## AIM OF THE TASK
Lines in the entries below where the word "香港综合讯" shows up should each be copied.

**********

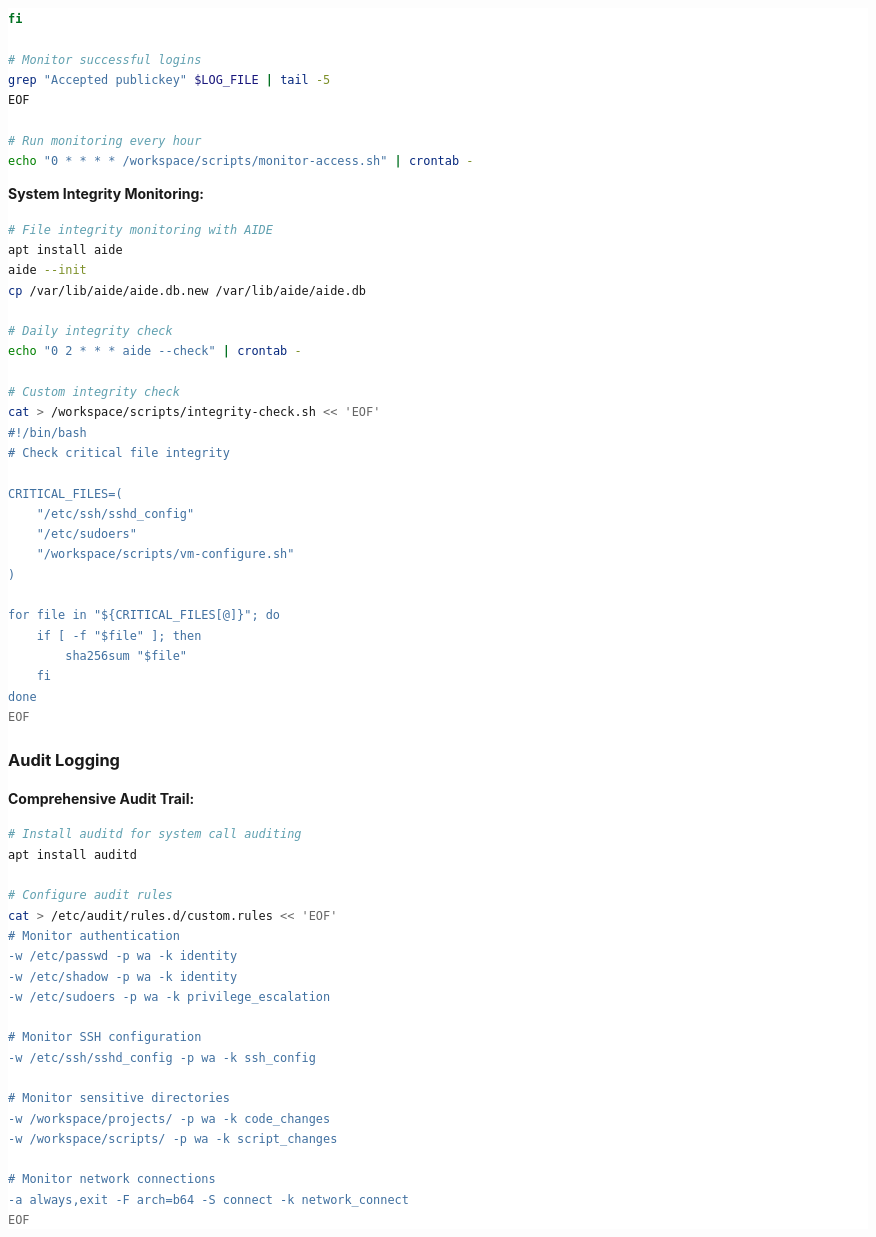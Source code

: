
 ```bash
fi

# Monitor successful logins
grep "Accepted publickey" $LOG_FILE | tail -5
EOF

# Run monitoring every hour
echo "0 * * * * /workspace/scripts/monitor-access.sh" | crontab -
```

**System Integrity Monitoring:**

```bash
# File integrity monitoring with AIDE
apt install aide
aide --init
cp /var/lib/aide/aide.db.new /var/lib/aide/aide.db

# Daily integrity check
echo "0 2 * * * aide --check" | crontab -

# Custom integrity check
cat > /workspace/scripts/integrity-check.sh << 'EOF'
#!/bin/bash
# Check critical file integrity

CRITICAL_FILES=(
    "/etc/ssh/sshd_config"
    "/etc/sudoers"
    "/workspace/scripts/vm-configure.sh"
)

for file in "${CRITICAL_FILES[@]}"; do
    if [ -f "$file" ]; then
        sha256sum "$file"
    fi
done
EOF
```

### Audit Logging

**Comprehensive Audit Trail:**

```bash
# Install auditd for system call auditing
apt install auditd

# Configure audit rules
cat > /etc/audit/rules.d/custom.rules << 'EOF'
# Monitor authentication
-w /etc/passwd -p wa -k identity
-w /etc/shadow -p wa -k identity
-w /etc/sudoers -p wa -k privilege_escalation

# Monitor SSH configuration
-w /etc/ssh/sshd_config -p wa -k ssh_config

# Monitor sensitive directories
-w /workspace/projects/ -p wa -k code_changes
-w /workspace/scripts/ -p wa -k script_changes

# Monitor network connections
-a always,exit -F arch=b64 -S connect -k network_connect
EOF
```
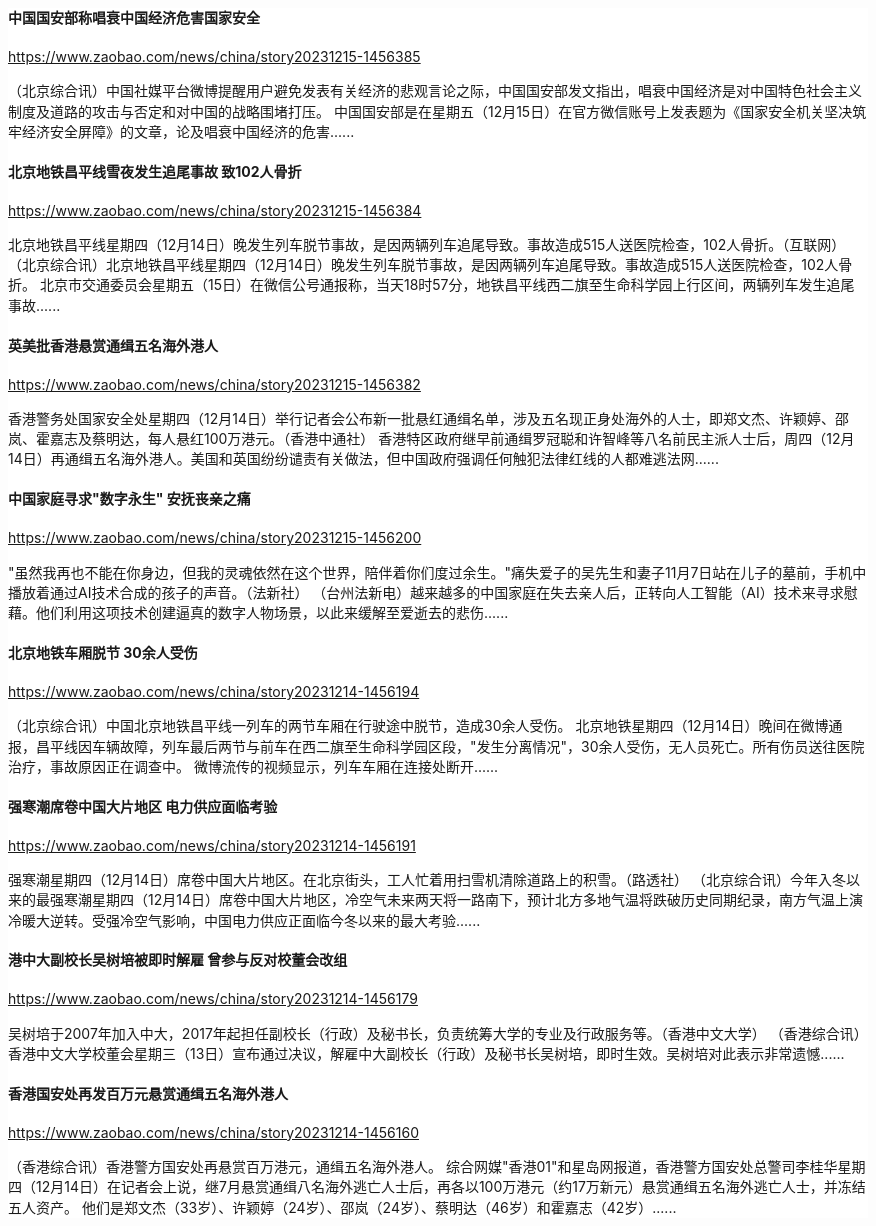 #### 中国国安部称唱衰中国经济危害国家安全

https://www.zaobao.com/news/china/story20231215-1456385

（北京综合讯）中国社媒平台微博提醒用户避免发表有关经济的悲观言论之际，中国国安部发文指出，唱衰中国经济是对中国特色社会主义制度及道路的攻击与否定和对中国的战略围堵打压。
中国国安部是在星期五（12月15日）在官方微信账号上发表题为《国家安全机关坚决筑牢经济安全屏障》的文章，论及唱衰中国经济的危害......

#### 北京地铁昌平线雪夜发生追尾事故 致102人骨折

https://www.zaobao.com/news/china/story20231215-1456384

北京地铁昌平线星期四（12月14日）晚发生列车脱节事故，是因两辆列车追尾导致。事故造成515人送医院检查，102人骨折。（互联网）
（北京综合讯）北京地铁昌平线星期四（12月14日）晚发生列车脱节事故，是因两辆列车追尾导致。事故造成515人送医院检查，102人骨折。
北京市交通委员会星期五（15日）在微信公号通报称，当天18时57分，地铁昌平线西二旗至生命科学园上行区间，两辆列车发生追尾事故......

#### 英美批香港悬赏通缉五名海外港人

https://www.zaobao.com/news/china/story20231215-1456382

香港警务处国家安全处星期四（12月14日）举行记者会公布新一批悬红通缉名单，涉及五名现正身处海外的人士，即郑文杰、许颖婷、邵岚、霍嘉志及蔡明达，每人悬红100万港元。（香港中通社）
香港特区政府继早前通缉罗冠聪和许智峰等八名前民主派人士后，周四（12月14日）再通缉五名海外港人。美国和英国纷纷谴责有关做法，但中国政府强调任何触犯法律红线的人都难逃法网......

#### 中国家庭寻求"数字永生" 安抚丧亲之痛

https://www.zaobao.com/news/china/story20231215-1456200

"虽然我再也不能在你身边，但我的灵魂依然在这个世界，陪伴着你们度过余生。"痛失爱子的吴先生和妻子11月7日站在儿子的墓前，手机中播放着通过AI技术合成的孩子的声音。（法新社）
（台州法新电）越来越多的中国家庭在失去亲人后，正转向人工智能（AI）技术来寻求慰藉。他们利用这项技术创建逼真的数字人物场景，以此来缓解至爱逝去的悲伤......

#### 北京地铁车厢脱节 30余人受伤

https://www.zaobao.com/news/china/story20231214-1456194

（北京综合讯）中国北京地铁昌平线一列车的两节车厢在行驶途中脱节，造成30余人受伤。
北京地铁星期四（12月14日）晚间在微博通报，昌平线因车辆故障，列车最后两节与前车在西二旗至生命科学园区段，"发生分离情况"，30余人受伤，无人员死亡。所有伤员送往医院治疗，事故原因正在调查中。
微博流传的视频显示，列车车厢在连接处断开......

#### 强寒潮席卷中国大片地区 电力供应面临考验

https://www.zaobao.com/news/china/story20231214-1456191

强寒潮星期四（12月14日）席卷中国大片地区。在北京街头，工人忙着用扫雪机清除道路上的积雪。（路透社）
（北京综合讯）今年入冬以来的最强寒潮星期四（12月14日）席卷中国大片地区，冷空气未来两天将一路南下，预计北方多地气温将跌破历史同期纪录，南方气温上演冷暖大逆转。受强冷空气影响，中国电力供应正面临今冬以来的最大考验......

#### 港中大副校长吴树培被即时解雇 曾参与反对校董会改组

https://www.zaobao.com/news/china/story20231214-1456179

吴树培于2007年加入中大，2017年起担任副校长（行政）及秘书长，负责统筹大学的专业及行政服务等。（香港中文大学）
（香港综合讯）香港中文大学校董会星期三（13日）宣布通过决议，解雇中大副校长（行政）及秘书长吴树培，即时生效。吴树培对此表示非常遗憾......

#### 香港国安处再发百万元悬赏通缉五名海外港人

https://www.zaobao.com/news/china/story20231214-1456160

（香港综合讯）香港警方国安处再悬赏百万港元，通缉五名海外港人。
综合网媒"香港01"和星岛网报道，香港警方国安处总警司李桂华星期四（12月14日）在记者会上说，继7月悬赏通缉八名海外逃亡人士后，再各以100万港元（约17万新元）悬赏通缉五名海外逃亡人士，并冻结五人资产。
他们是郑文杰（33岁）、许颖婷（24岁）、邵岚（24岁）、蔡明达（46岁）和霍嘉志（42岁）......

**********

## EXERCISE RESPONSE
（香港综合讯）香港中文大学校董会星期三（13日）宣布通过决议，解雇中大副校长（行政）及秘书长吴树培，即时生效。吴树培对此表示非常遗憾......
（香港综合讯）香港警方国安处再悬赏百万港元，通缉五名海外港人。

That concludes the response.